[cisco-voip] VoIP Deployment Questions
Jared Mauch
jared at puck.nether.net
Mon Oct 27 11:18:31 EST 2003
On Mon, Oct 27, 2003 at 11:13:24AM -0500, MPuras at solunet.com wrote:
> Hi all. I am in need of some guidance regarding uptime, packet loss and
> latency for national / international VoIP network. We will be rolling out a
> VoIP network. The first phase of the deployment will consist of getting the
> customer HQ located in Boca Raton, Fl. and one of the remote offices located
> in Los Angeles. LA will have a fractional T1 to the local POP and Boca will
> have a full T1 at the main office to the local POP. We will have VPNs
> between the remote offices and the HQ. Future deployment will also include
> New York and London. All packets (voice and data) will leave the network in
> either location as a standard IP packet. I am in the process of looking at
> a few different carriers and selecting one for this national / International
> VoIP rollout.
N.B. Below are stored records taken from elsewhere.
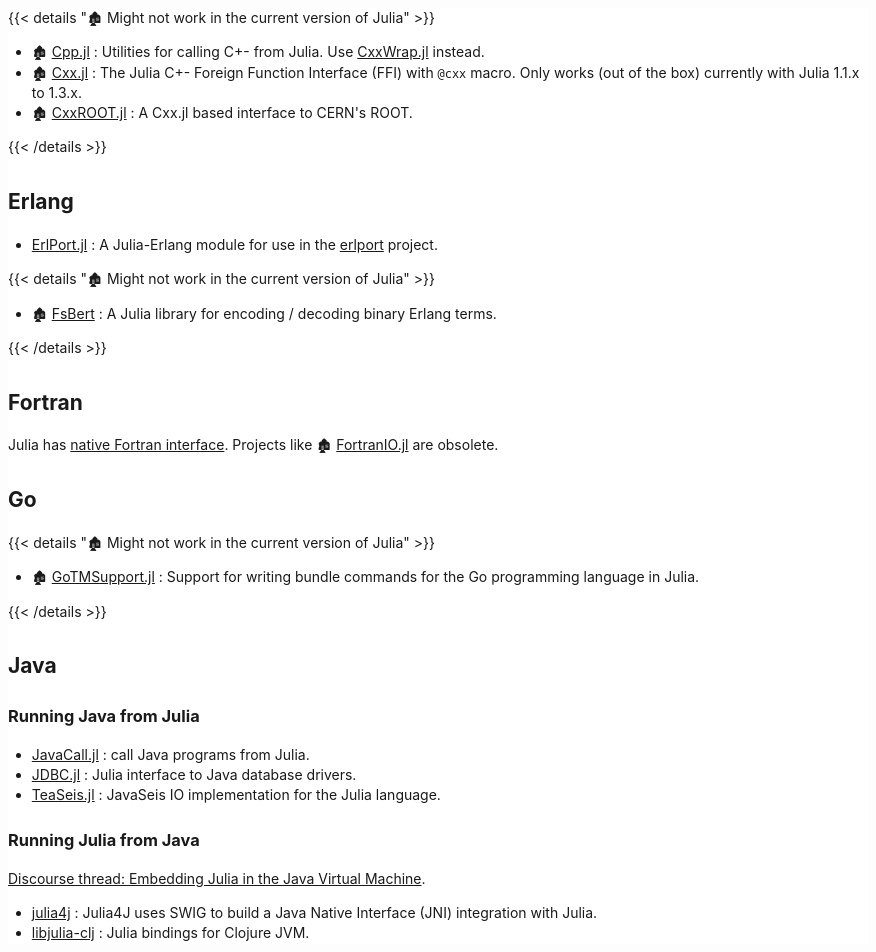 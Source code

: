 {{< details "🏚️ Might not work in the current version of Julia" >}}

- 🏚️ [Cpp.jl](https://github.com/timholy/Cpp.jl) : Utilities for calling C+- from Julia. Use [CxxWrap.jl][] instead.
- 🏚️ [Cxx.jl](https://github.com/Keno/Cxx.jl) : The Julia C+- Foreign Function Interface (FFI) with `@cxx` macro. Only works (out of the box) currently with Julia 1.1.x to 1.3.x.
- 🏚️ [CxxROOT.jl](https://github.com/Keno/CxxROOT.jl) : A Cxx.jl based interface to CERN's ROOT.

{{< /details >}}

[CxxWrap.jl]: https://github.com/barche/CxxWrap.jl

## Erlang

- [ErlPort.jl](https://github.com/thorgisl/ErlPort.jl) : A Julia-Erlang module for use in the [erlport](http://erlport.org) project.

{{< details "🏚️ Might not work in the current version of Julia" >}}

- 🏚️ [FsBert](https://github.com/et4te/FsBert) : A Julia library for encoding / decoding binary Erlang terms.

{{< /details >}}

## Fortran

Julia has [native Fortran interface](https://docs.julialang.org/en/v1/manual/calling-c-and-fortran-code/). Projects like 🏚️ [FortranIO.jl](https://github.com/rephorm/FortranIO.jl) are obsolete.

## Go

{{< details "🏚️ Might not work in the current version of Julia" >}}

- 🏚️ [GoTMSupport.jl](https://github.com/ordovician/GoTMSupport.jl) : Support for writing bundle commands for the Go programming language in Julia.

{{< /details >}}

## Java

### Running Java from Julia

- [JavaCall.jl](https://github.com/JuliaInterop/JavaCall.jl) : call Java programs from Julia.
- [JDBC.jl](https://github.com/aviks/JDBC.jl) : Julia interface to Java database drivers.
- [TeaSeis.jl](https://github.com/ChevronETC/TeaSeis.jl) : JavaSeis IO implementation for the Julia language.

### Running Julia from Java

[Discourse thread: Embedding Julia in the Java Virtual Machine](https://discourse.julialang.org/t/embedding-julia-in-the-java-virtual-machine/51444).

- [julia4j](https://github.com/rssdev10/julia4j) : Julia4J uses SWIG to build a Java Native Interface (JNI) integration with Julia.
- [libjulia-clj](https://github.com/cnuernber/libjulia-clj) : Julia bindings for Clojure JVM.


[MathLink.jl]: https://github.com/JuliaInterop/MathLink.jl
[ReduceAlgebra.jl]: https://github.com/JuliaReducePkg/ReduceAlgebra.jl
[Reduce.jl]: https://github.com/chakravala/Reduce.jl
[ReduceLinAlg.jl]: https://github.com/JuliaReducePkg/ReduceLinAlg.jl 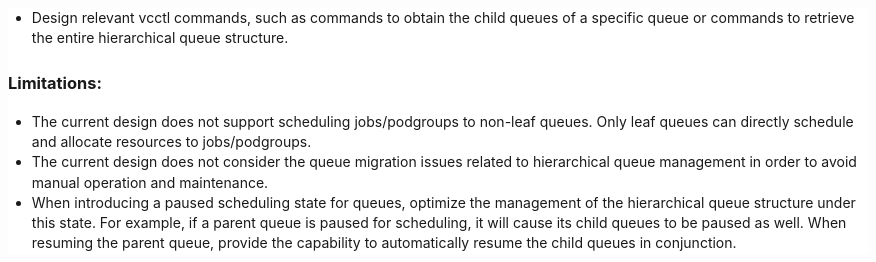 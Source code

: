 - Design relevant vcctl commands, such as commands to obtain the child queues of a specific queue or commands to retrieve the entire hierarchical queue structure.

### Limitations:

- The current design does not support scheduling jobs/podgroups to non-leaf queues. Only leaf queues can directly schedule and allocate resources to jobs/podgroups.
- The current design does not consider the queue migration issues related to hierarchical queue management in order to avoid manual operation and maintenance.
- When introducing a paused scheduling state for queues, optimize the management of the hierarchical queue structure under this state. For example, if a parent queue is paused for scheduling, it will cause its child queues to be paused as well. When resuming the parent queue, provide the capability to automatically resume the child queues in conjunction. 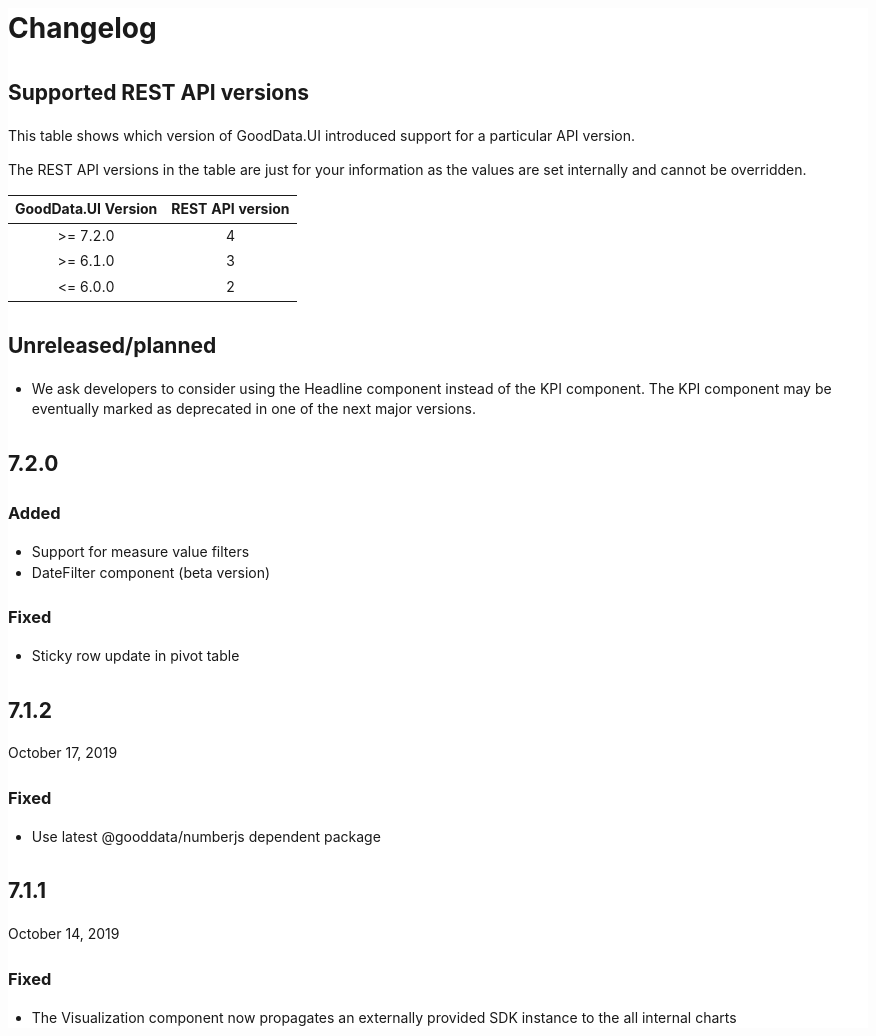 # Changelog

## Supported REST API versions

This table shows which version of GoodData.UI introduced support for a particular API version.

The REST API versions in the table are just for your information as the values are set internally and cannot be overridden.

|GoodData.UI Version | REST API version
|:---:|:---:
|\>= 7.2.0|4
|\>= 6.1.0|3
|<= 6.0.0|2

## Unreleased/planned

- We ask developers to consider using the Headline component instead of the KPI component. The KPI component may be eventually marked as deprecated in one of the next major versions.

## 7.2.0

### Added

- Support for measure value filters
- DateFilter component (beta version)

### Fixed

- Sticky row update in pivot table

## 7.1.2

October 17, 2019

### Fixed

- Use latest @gooddata/numberjs dependent package

## 7.1.1

October 14, 2019

### Fixed

- The Visualization component now propagates an externally provided SDK instance to the all internal charts
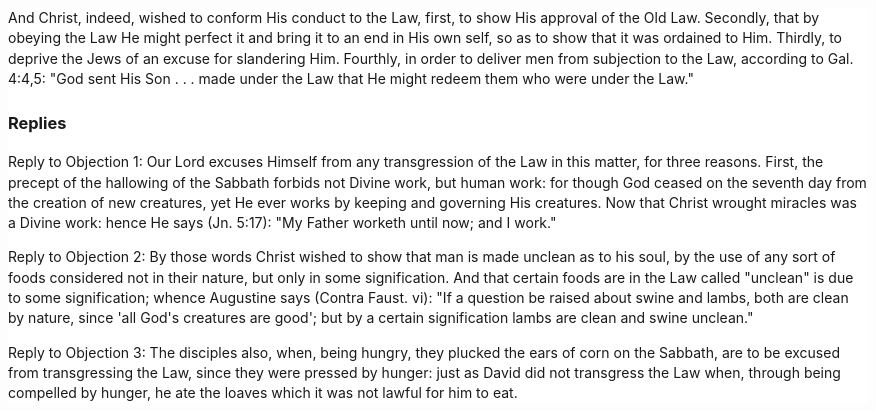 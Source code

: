 And Christ, indeed, wished to conform His conduct to the Law, first, to show His approval of the Old Law. Secondly, that by obeying the Law He might perfect it and bring it to an end in His own self, so as to show that it was ordained to Him. Thirdly, to deprive the Jews of an excuse for slandering Him. Fourthly, in order to deliver men from subjection to the Law, according to Gal. 4:4,5: "God sent His Son . . . made under the Law that He might redeem them who were under the Law."

### Replies

Reply to Objection 1: Our Lord excuses Himself from any transgression of the Law in this matter, for three reasons. First, the precept of the hallowing of the Sabbath forbids not Divine work, but human work: for though God ceased on the seventh day from the creation of new creatures, yet He ever works by keeping and governing His creatures. Now that Christ wrought miracles was a Divine work: hence He says (Jn. 5:17): "My Father worketh until now; and I work."

Reply to Objection 2: By those words Christ wished to show that man is made unclean as to his soul, by the use of any sort of foods considered not in their nature, but only in some signification. And that certain foods are in the Law called "unclean" is due to some signification; whence Augustine says (Contra Faust. vi): "If a question be raised about swine and lambs, both are clean by nature, since 'all God's creatures are good'; but by a certain signification lambs are clean and swine unclean."

Reply to Objection 3: The disciples also, when, being hungry, they plucked the ears of corn on the Sabbath, are to be excused from transgressing the Law, since they were pressed by hunger: just as David did not transgress the Law when, through being compelled by hunger, he ate the loaves which it was not lawful for him to eat.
QoS end-to-end is a big concern for me.
>
> One of the carriers I am looking claims that it guarantees a 99.97% uptime
> and no more than .05% packet loss during any calendar month. However they
> do not offer QoS.
>
> Is this consider acceptable for a VoIP deployment? What sort of uptime and
> latency and packet loss should I be looking for? Would you still require
> QoS if the network utilization of the carrier is half of its capacity?
>
> Any recommendations for carriers?
My experience is that no QoS is not necessary at all. The
key is that they have sufficent bandwidth on their network
to carry the traffic and do not perform any (significant) packet
reordering.
As part of the inoc-dba project <http://www.pch.net/inoc-dba>
i've participated in multi-country international VoIP calls where
there is no QoS involved and some people are behind cable modems
or other providers that do not offer QoS. We've seen no
problems with voice quality. The key is to insure there is sufficent
bandwidth for a constant bitrate of 88.2k/s (with g711ulaw codec - 64k
data plus ip packet overhead). Outside of that most people can not
tell the difference between VoIP and a PSTN telephone link.
- jared
--
Jared Mauch | pgp key available via finger from jared at puck.nether.net
clue++; | http://puck.nether.net/~jared/ My statements are only mine.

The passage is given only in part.